- What the exercise asks: Copy exactly the lines from the start of the material through the line with "## FormStatus + formState". Pictures stay out of the copy.

- Provided records:

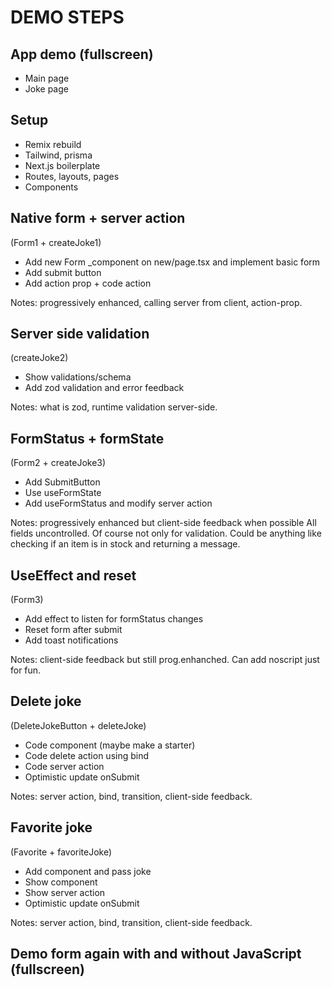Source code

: # DEMO STEPS

## App demo (fullscreen)

- Main page
- Joke page

## Setup

- Remix rebuild
- Tailwind, prisma
- Next.js boilerplate
- Routes, layouts, pages
- Components

## Native form + server action

(Form1 + createJoke1)

- Add new Form _component on new/page.tsx and implement basic form
- Add submit button
- Add action prop + code action

Notes: progressively enhanced, calling server from client, action-prop.

## Server side validation

(createJoke2)

- Show validations/schema
- Add zod validation and error feedback

Notes: what is zod, runtime validation server-side.

## FormStatus + formState

(Form2 + createJoke3)

- Add SubmitButton
- Use useFormState
- Add useFormStatus and modify server action

Notes: progressively enhanced but client-side feedback when possible All fields uncontrolled. Of course not only for validation. Could be anything like checking if an item is in stock and returning a message.

## UseEffect and reset

(Form3)

- Add effect to listen for formStatus changes
- Reset form after submit
- Add toast notifications

Notes: client-side feedback but still prog.enhanched. Can add noscript just for fun.

## Delete joke

(DeleteJokeButton + deleteJoke)

- Code component (maybe make a starter)
- Code delete action using bind
- Code server action
- Optimistic update onSubmit

Notes: server action, bind, transition, client-side feedback.

## Favorite joke

(Favorite + favoriteJoke)

- Add component and pass joke
- Show component
- Show server action
- Optimistic update onSubmit

Notes: server action, bind, transition, client-side feedback.

## Demo form again with and without JavaScript (fullscreen)
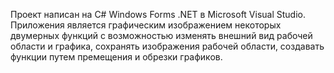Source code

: Проект написан на С# Windows Forms .NET в Microsoft Visual Studio.
Приложения является графическим изображением некоторых двумерных функций с возможностью изменять внешний вид рабочей области и графика,
  сохранять изображения рабочей области, создавать функции путем премещения и обрезки графиков.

- Written solution:
Source code

: # DEMO STEPS

## App demo (fullscreen)

- Main page
- Joke page

## Setup

- Remix rebuild
- Tailwind, prisma
- Next.js boilerplate
- Routes, layouts, pages
- Components

## Native form + server action

(Form1 + createJoke1)

- Add new Form _component on new/page.tsx and implement basic form
- Add submit button
- Add action prop + code action

Notes: progressively enhanced, calling server from client, action-prop.

## Server side validation

(createJoke2)

- Show validations/schema
- Add zod validation and error feedback

Notes: what is zod, runtime validation server-side.

## FormStatus + formState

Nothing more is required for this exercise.